2. The apparatus according to claim 1, further comprising: a second rope; a second deflection device; and a second drive unit, wherein the second rope extends at one end from the second drive unit to the second deflection device, and is deflected by the second deflection device, wherein the second rope is coupled at its second end to the node, and wherein the second drive unit is configured to retract and release the second rope to adjust the force along the rope.

3. The apparatus according to claim 1, wherein the deflection device is configured to be suspended from a support frame or from a ceiling of a room.
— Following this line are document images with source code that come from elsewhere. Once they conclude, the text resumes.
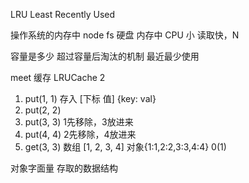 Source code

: LRU Least Recently Used

操作系统的内存中
node fs
硬盘
 内存中 CPU  小 读取快，N 

容量是多少  超过容量后淘汰的机制
    最近最少使用

meet 缓存
LRUCache
    2
1. put(1, 1)  存入 [下标 值]
    {key: val}
2. put(2, 2)
3. put(3, 3)  1先移除，3放进来
4. put(4, 4)  2先移除，4放进来
5. get(3, 3)
 数组 [1, 2, 3, 4] 对象{1:1,2:2,3:3,4:4} 0(1)

对象字面量  存取的数据结构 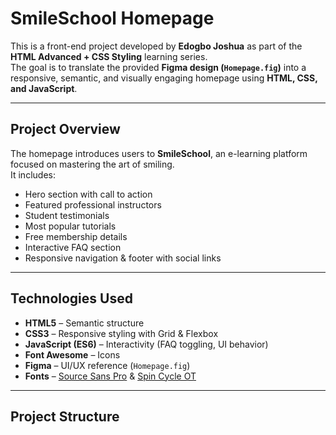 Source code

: # SmileSchool Homepage

This is a front-end project developed by **Edogbo Joshua** as part of the **HTML Advanced + CSS Styling** learning series.  
The goal is to translate the provided **Figma design (`Homepage.fig`)** into a responsive, semantic, and visually engaging homepage using **HTML, CSS, and JavaScript**.

---

##  Project Overview

The homepage introduces users to **SmileSchool**, an e-learning platform focused on mastering the art of smiling.  
It includes:

-  Hero section with call to action  
-  Featured professional instructors  
-  Student testimonials  
-  Most popular tutorials  
-  Free membership details  
-  Interactive FAQ section  
-  Responsive navigation & footer with social links  

---

##  Technologies Used

- **HTML5** – Semantic structure  
- **CSS3** – Responsive styling with Grid & Flexbox  
- **JavaScript (ES6)** – Interactivity (FAQ toggling, UI behavior)  
- **Font Awesome** – Icons  
- **Figma** – UI/UX reference (`Homepage.fig`)  
- **Fonts** – [Source Sans Pro](https://www.fontsquirrel.com/fonts/source-sans-pro) & [Spin Cycle OT](https://www.fontsquirrel.com/fonts/Spin-Cycle-OT)  

---

##  Project Structure

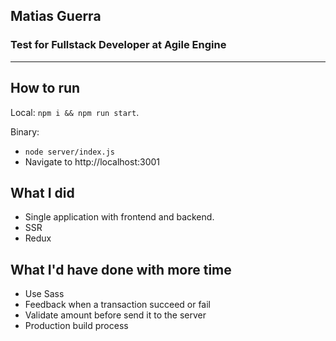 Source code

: ## Matias Guerra
### Test for Fullstack Developer at Agile Engine 
---  
  
## How to run  

Local:
`npm i && npm run start`. 
  
Binary:
- `node server/index.js`
- Navigate to http://localhost:3001
  

## What I did
- Single application with frontend and backend.
- SSR
- Redux

## What I'd have done with more time
- Use Sass
- Feedback when a transaction succeed or fail
- Validate amount before send it to the server
- Production build process

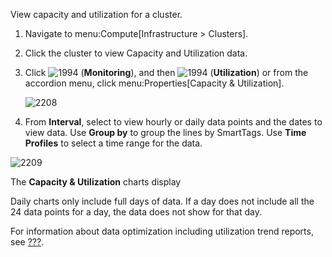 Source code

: View capacity and utilization for a cluster.

1.  Navigate to menu:Compute\[Infrastructure \> Clusters\].

2.  Click the cluster to view Capacity and Utilization data.

3.  Click ![1994](1994.png) (**Monitoring**), and then ![1994](1994.png)
    (**Utilization**) or from the accordion menu, click
    menu:Properties\[Capacity & Utilization\].
    
    ![2208](2208.png)

4.  From **Interval**, select to view hourly or daily data points and
    the dates to view data. Use **Group by** to group the lines by
    SmartTags. Use **Time Profiles** to select a time range for the
    data.

![2209](2209.png)

The **Capacity & Utilization** charts display

<div class="note">

Daily charts only include full days of data. If a day does not include
all the 24 data points for a day, the data does not show for that day.

</div>

For information about data optimization including utilization trend
reports, see [???](#data-optimization).

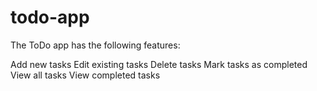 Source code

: # todo-app
The ToDo app has the following features:

Add new tasks
Edit existing tasks
Delete tasks
Mark tasks as completed
View all tasks
View completed tasks
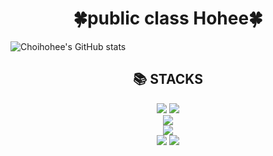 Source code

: <div align=center><h1>🍀public  class Hohee🍀</h1></div>

![Choihohee's GitHub stats](https://github-readme-stats.vercel.app/api?username=Choihohee&show_icons=true&theme=tokyonight)

<div align=center><h2>📚 STACKS</h2></div>
<div align=center> 
  <img src="https://img.shields.io/badge/java-007396?style=for-the-badge&logo=java&logoColor=white">
   <img src="https://img.shields.io/badge/c++-00599C?style=for-the-badge&logo=c%2B%2B&logoColor=white">
   <br>
   
   <img src="https://img.shields.io/badge/mysql-4479A1?style=for-the-badge&logo=mysql&logoColor=white">
   <br>
   
   <img src="https://img.shields.io/badge/spring-6DB33F?style=for-the-badge&logo=spring&logoColor=white">
   <br>
  
  <img src="https://img.shields.io/badge/github-181717?style=for-the-badge&logo=github&logoColor=white">
  <img src="https://img.shields.io/badge/git-F05032?style=for-the-badge&logo=git&logoColor=white">
</div>

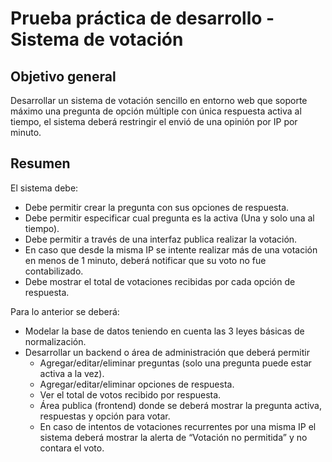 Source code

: # Prueba práctica de desarrollo - Sistema de votación

## Objetivo general
Desarrollar un sistema de votación sencillo en entorno web que soporte máximo una pregunta de opción múltiple con única respuesta activa al tiempo, el sistema deberá restringir el envió de una opinión por IP por minuto.

## Resumen
El sistema debe:
* Debe permitir crear la pregunta con sus opciones de respuesta.
* Debe permitir especificar cual pregunta es la activa (Una y solo una al tiempo).
* Debe permitir a través de una interfaz publica realizar la votación.
* En caso que desde la misma IP se intente realizar más de una votación en menos de 1 minuto, deberá notificar que su voto no fue contabilizado.
* Debe mostrar el total de votaciones recibidas por cada opción de respuesta.

Para lo anterior se deberá:
* Modelar la base de datos teniendo en cuenta las 3 leyes básicas de normalización.
* Desarrollar un backend o área de administración que deberá permitir
    * Agregar/editar/eliminar preguntas (solo una pregunta puede estar activa a la vez).
    * Agregar/editar/eliminar opciones de respuesta.
    * Ver el total de votos recibido por respuesta.
    * Área publica (frontend) donde se deberá mostrar la pregunta activa, respuestas y opción para votar.
    * En caso de intentos de votaciones recurrentes por una misma IP el sistema deberá mostrar la alerta de “Votación no permitida” y no contara el voto. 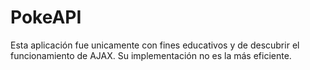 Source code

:# PokeAPI

Esta aplicación fue unicamente con fines educativos y de descubrir el funcionamiento de AJAX. 
Su implementación no es la más eficiente.
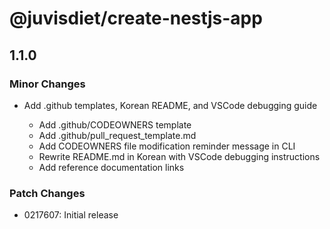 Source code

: # @juvisdiet/create-nestjs-app

## 1.1.0

### Minor Changes

- Add .github templates, Korean README, and VSCode debugging guide

  - Add .github/CODEOWNERS template
  - Add .github/pull_request_template.md
  - Add CODEOWNERS file modification reminder message in CLI
  - Rewrite README.md in Korean with VSCode debugging instructions
  - Add reference documentation links

### Patch Changes

- 0217607: Initial release

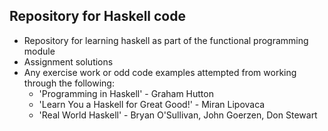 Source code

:## Repository for Haskell code   

- Repository for learning haskell as part of the functional programming module 
- Assignment solutions
- Any exercise work or odd code examples attempted from working through the following: 
    * 'Programming in Haskell' - Graham Hutton           
    * 'Learn You a Haskell for Great Good!' - Miran Lipovaca 
    * 'Real World Haskell' - Bryan O'Sullivan, John Goerzen, Don Stewart  




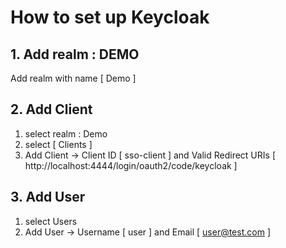 # How to set up Keycloak

## 1. Add realm :  DEMO

Add realm with name [ Demo ]

## 2. Add Client

1. select realm : Demo
2. select [ Clients ] 
3. Add Client -> Client ID [ sso-client ]  and Valid Redirect URIs [ http://localhost:4444/login/oauth2/code/keycloak ]


## 3. Add User

1. select Users
2. Add User -> Username [ user ] and Email [ user@test.com ] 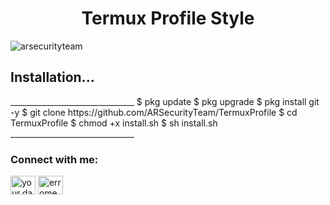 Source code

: <h1 align="center">Termux Profile Style</h1>

<p align="left"> <img src="https://komarev.com/ghpvc/?username=arsecurityteam&label=Profile%20views&color=0e75b6&style=flat" alt="arsecurityteam" /> </p>

<h2 align="left"> Installation... </h2>
_______________________________
$ pkg update
$ pkg upgrade 
$ pkg install git -y
$ git clone https://github.com/ARSecurityTeam/TermuxProfile
$ cd TermuxProfile
$ chmod +x install.sh
$ sh install.sh 
_______________________________

<h3 align="left">Connect with me:</h3>
<p align="left">
<a href="https://fb.com/your.dad.06" target="blank_"><img align="center" src="https://raw.githubusercontent.com/rahuldkjain/github-profile-readme-generator/master/src/images/icons/Social/facebook.svg" alt="your.dad.06" height="30" width="40" /></a>
<a href="https://instagram.com/erromeo7" target="blank"><img align="center" src="https://raw.githubusercontent.com/rahuldkjain/github-profile-readme-generator/master/src/images/icons/Social/instagram.svg" alt="erromeo07" height="30" width="40" /></a>
</p>
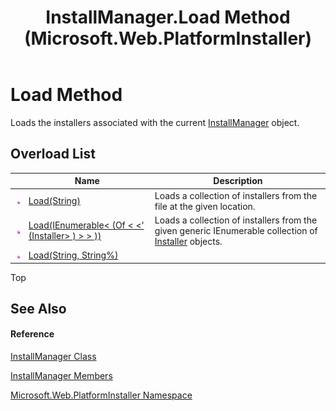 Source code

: ﻿---
title: InstallManager.Load Method  (Microsoft.Web.PlatformInstaller)
TOCTitle: Load Method
ms:assetid: Overload:Microsoft.Web.PlatformInstaller.InstallManager.Load
ms:mtpsurl: https://msdn.microsoft.com/en-us/library/microsoft.web.platforminstaller.installmanager.load(v=VS.90)
ms:contentKeyID: 22049509
ms.date: 05/02/2012
mtps_version: v=VS.90
f1_keywords:
- Microsoft.Web.PlatformInstaller.InstallManager.Load
dev_langs:
- CSharp
- JScript
- VB
---

# Load Method

Loads the installers associated with the current [InstallManager](installmanager-class-microsoft-web-platforminstaller.md) object.

## Overload List

<table>
<thead>
<tr class="header">
<th> </th>
<th>Name</th>
<th>Description</th>
</tr>
</thead>
<tbody>
<tr class="odd">
<td><img src="images/Dd565996.pubmethod(en-us,VS.90).gif" title="Public method" alt="Public method" /></td>
<td><a href="installmanager-load-method-microsoft-web-platforminstaller_1.md">Load(String)</a></td>
<td>Loads a collection of installers from the file at the given location.</td>
</tr>
<tr class="even">
<td><img src="images/Dd565996.pubmethod(en-us,VS.90).gif" title="Public method" alt="Public method" /></td>
<td><a href="installmanager-load-method-installer-microsoft-web-platforminstaller.md">Load(IEnumerable&lt; (Of &lt; &lt;' (Installer&gt; ) &gt; &gt; ))</a></td>
<td>Loads a collection of installers from the given generic IEnumerable collection of <a href="installer-class-microsoft-web-platforminstaller.md">Installer</a> objects.</td>
</tr>
<tr class="odd">
<td><img src="images/Dd565996.pubmethod(en-us,VS.90).gif" title="Public method" alt="Public method" /></td>
<td><a href="installmanager-load-method-microsoft-web-platforminstaller_2.md">Load(String, String%)</a></td>
<td></td>
</tr>
</tbody>
</table>


Top

## See Also

#### Reference

[InstallManager Class](installmanager-class-microsoft-web-platforminstaller.md)

[InstallManager Members](installmanager-members-microsoft-web-platforminstaller.md)

[Microsoft.Web.PlatformInstaller Namespace](microsoft-web-platforminstaller-namespace.md)

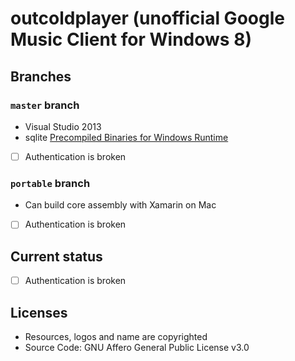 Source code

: outcoldplayer (unofficial Google Music Client for Windows 8)
=====================

## Branches

### `master` branch

* Visual Studio 2013
* sqlite [Precompiled Binaries for Windows Runtime](http://sqlite.org/download.html)
* [ ] Authentication is broken

### `portable` branch

* Can build core assembly with Xamarin on Mac
* [ ] Authentication is broken

## Current status

- [ ] Authentication is broken

## Licenses

- Resources, logos and name are copyrighted
- Source Code: GNU Affero General Public License v3.0
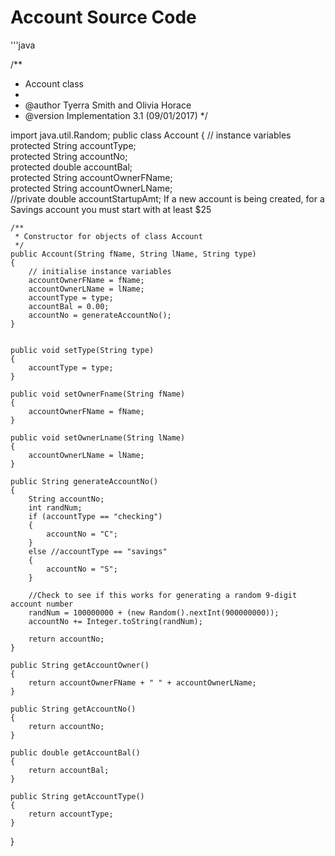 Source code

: # Account Source Code
'''java  

/**
 * Account class
 *
 * @author Tyerra Smith and Olivia Horace
 * @version Implementation 3.1 (09/01/2017)
 */

import java.util.Random;
public class Account
{
    // instance variables  
    protected String accountType;  
    protected String accountNo;  
    protected double accountBal;  
    protected String accountOwnerFName;  
    protected String accountOwnerLName;  
    //private double accountStartupAmt; If a new account is being created, for a Savings account you must start with at least $25  
    
    /**
     * Constructor for objects of class Account
     */
    public Account(String fName, String lName, String type)
    {
        // initialise instance variables
        accountOwnerFName = fName;
        accountOwnerLName = lName;
        accountType = type;
        accountBal = 0.00;
        accountNo = generateAccountNo();
    }


    public void setType(String type)
    {
        accountType = type;
    }
    
    public void setOwnerFname(String fName)
    {
        accountOwnerFName = fName;
    }
    
    public void setOwnerLname(String lName)
    {
        accountOwnerLName = lName;
    }
    
    public String generateAccountNo()
    {
        String accountNo;
        int randNum;
        if (accountType == "checking")
        {
            accountNo = "C";
        }
        else //accountType == "savings"
        {
            accountNo = "S";
        }
        
        //Check to see if this works for generating a random 9-digit account number
        randNum = 100000000 + (new Random().nextInt(900000000));
        accountNo += Integer.toString(randNum);
        
        return accountNo;
    }
    
    public String getAccountOwner()
    {
        return accountOwnerFName + " " + accountOwnerLName;
    }
    
    public String getAccountNo()
    {
        return accountNo;
    }
    
    public double getAccountBal()
    {
        return accountBal;
    }
    
    public String getAccountType()
    {
        return accountType;
    }
    
} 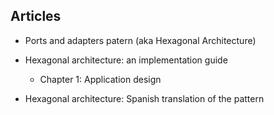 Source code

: ## Articles

- Ports and adapters patern (aka Hexagonal Architecture)

- Hexagonal architecture: an implementation guide

	- Chapter 1: Application design

- Hexagonal architecture: Spanish translation of the pattern
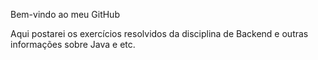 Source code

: Bem-vindo ao meu GitHub

Aqui postarei os exercícios resolvidos da disciplina de Backend e outras informações sobre Java e etc.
4. The apparatus according to claim 1, further comprising a bail for coupling the node to the user, wherein the bail is rotatably connected to the node, so that the bail can be rotated about a vertical axis, wherein the bail comprises two opposing free ends, wherein each of the two free ends comprises a receptacle for receiving a connector for connecting a harness to the bail, wherein the harness is designed to be attached to the user in order to connect the user to the node via the bail, and wherein the connectors are configured to be length adjustable for adapting the apparatus to the user.

5. The apparatus according to claim 1, wherein the force sensor interacts with the rope to determine the force on the rope.

6. The apparatus according to claim 5, wherein the force sensor is connected to the node, wherein the rope is connected to the node via a spring, wherein the force sensor is configured to measure the length of the spring, wherein the force sensor comprises a cable-extension transducer having a measuring cable wound on a cylinder coupled to a shaft of a rotational sensor, and wherein the measuring cable is connected to the node end of the rope and the respective spring.

7. The apparatus according to claim 1, wherein the apparatus comprises a control unit configured to control the drive unit such that the force on the rope approaches a desired force and the position of the node is adjusted.

8. The apparatus according to claim 7, wherein the control unit is configured to control the torque exerted by the actuator onto the winch such that the force on the node and, subsequently, the user approaches a desired force, wherein the control unit is configured to control the movement of the deflection unit.

9. The apparatus according to claim 7, wherein the drive unit comprises a brake for arresting the respective winch, and wherein the drive unit comprises a presser configured to press the rope against the winch.

10. The apparatus according to claim 1, further comprising: three additional ropes; three additional deflection devices; and three additional drive units, wherein each additional rope extends at one end from one of the additional drive units to one of the additional deflection devices, and is deflected by the additional deflection device, wherein each additional rope is coupled at its second end to the node, and wherein each additional drive unit is configured to retract and release the associated additional rope to adjust the force along the rope.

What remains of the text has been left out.